Getting face to face with dinosaurs

I TOOK my grandchildren to the Dinosaur Encounter, an exhibition attracting hordes of youngsters in Dublin.

Getting face to face with dinosaurs

Robotic models of the giant reptiles gyrate and roar against a Jurassic backdrop.

The originals became extinct 65m years ago, yet dinosaurs capture the imaginations of children today; my grandson, Tommy, not yet three, can identify and name the commoner ones. What masters of spin the grotesque giants were. Scared but safe, like roller-coaster riders or adults watching horror movies, children wallow in delicious terror of the freakish beasts.

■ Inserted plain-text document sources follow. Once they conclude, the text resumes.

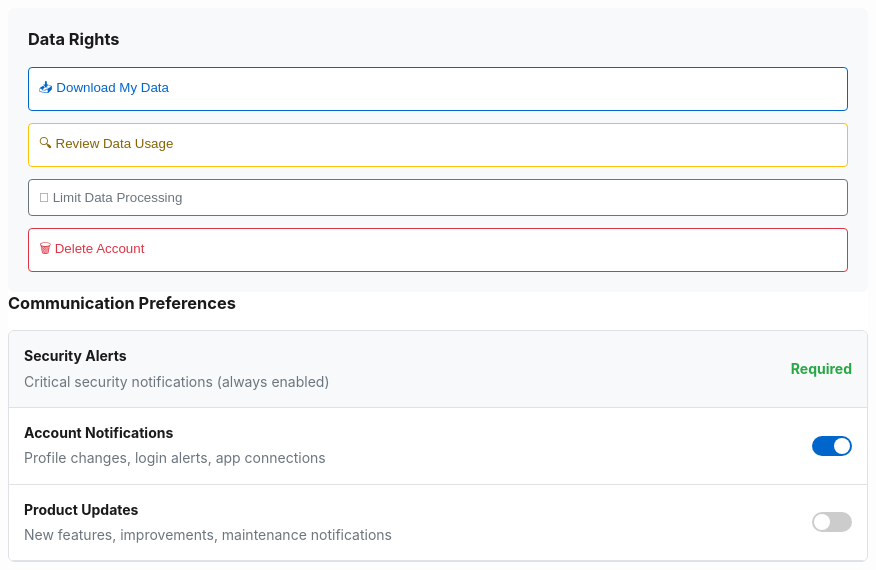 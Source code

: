 <div style="background: #f8f9fa; padding: 20px; border-radius: 6px;">
<h3 style="margin: 0 0 15px 0;">Data Rights</h3>
<div style="margin-bottom: 12px;">
<button style="width: 100%; padding: 10px; border: 1px solid #0066cc; border-radius: 4px; background: white; color: #0066cc; text-align: left;">📥 Download My Data</button>
</div>
<div style="margin-bottom: 12px;">
<button style="width: 100%; padding: 10px; border: 1px solid #ffc107; border-radius: 4px; background: white; color: #856404; text-align: left;">🔍 Review Data Usage</button>
</div>
<div style="margin-bottom: 12px;">
<button style="width: 100%; padding: 10px; border: 1px solid #6c757d; border-radius: 4px; background: white; color: #6c757d; text-align: left;">🚫 Limit Data Processing</button>
</div>
<div>
<button style="width: 100%; padding: 10px; border: 1px solid #dc3545; border-radius: 4px; background: white; color: #dc3545; text-align: left;">🗑️ Delete Account</button>
</div>
</div>
</div>

<div style="margin-bottom: 30px;">
<h3 style="margin: 0 0 15px 0;">Communication Preferences</h3>
<div style="border: 1px solid #dee2e6; border-radius: 6px; overflow: hidden;">
<div style="padding: 15px; border-bottom: 1px solid #dee2e6; background: #f8f9fa;">
<div style="display: flex; justify-content: space-between; align-items: center;">
<div>
<div style="font-weight: bold; margin-bottom: 5px;">Security Alerts</div>
<div style="font-size: 14px; color: #6c757d;">Critical security notifications (always enabled)</div>
</div>
<span style="color: #28a745; font-weight: bold;">Required</span>
</div>
</div>
<div style="padding: 15px; border-bottom: 1px solid #dee2e6;">
<div style="display: flex; justify-content: space-between; align-items: center;">
<div>
<div style="font-weight: bold; margin-bottom: 5px;">Account Notifications</div>
<div style="font-size: 14px; color: #6c757d;">Profile changes, login alerts, app connections</div>
</div>
<label style="position: relative; display: inline-block; width: 40px; height: 20px;">
<input type="checkbox" checked style="opacity: 0; width: 0; height: 0;">
<span style="position: absolute; cursor: pointer; top: 0; left: 0; right: 0; bottom: 0; background: #0066cc; transition: .4s; border-radius: 20px;"></span>
<span style="position: absolute; content: ''; height: 16px; width: 16px; left: 22px; bottom: 2px; background: white; transition: .4s; border-radius: 50%;"></span>
</label>
</div>
</div>
<div style="padding: 15px; border-bottom: 1px solid #dee2e6;">
<div style="display: flex; justify-content: space-between; align-items: center;">
<div>
<div style="font-weight: bold; margin-bottom: 5px;">Product Updates</div>
<div style="font-size: 14px; color: #6c757d;">New features, improvements, maintenance notifications</div>
</div>
<label style="position: relative; display: inline-block; width: 40px; height: 20px;">
<input type="checkbox" style="opacity: 0; width: 0; height: 0;">
<span style="position: absolute; cursor: pointer; top: 0; left: 0; right: 0; bottom: 0; background: #ccc; transition: .4s; border-radius: 20px;"></span>
<span style="position: absolute; content: ''; height: 16px; width: 16px; left: 2px; bottom: 2px; background: white; transition: .4s; border-radius: 50%;"></span>
</label>
</div>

Could there be a dinosaur living, secretly, at the bottom of the garden? Ironically, the extinct monsters also resonate at the other end of life’s journey; fuddy-duddies, like myself, are often dismissed as “dinosaurs”. Giant reptiles were the most conspicuous creatures on the planet for 150m years, an inconceivably long period. The group to which we belong, the hominids, is a mere two million years old and our species has been around for only 200,000 years. Although many dinosaurs were small, some the size of farmyard chickens, the tribe included the largest land animals ever to have lived. Brachiosaurus, the “arm lizard”, weighed up to 100 tonnes. Diplodocus, the “double beam”, resembled a suspension bridge; a ridiculously long neck was balanced by an equally long tail, the serpentine body held aloft on four pillar-like legs. Some specimens were 35m long, although they weighed a mere 10 to 16 tonnes.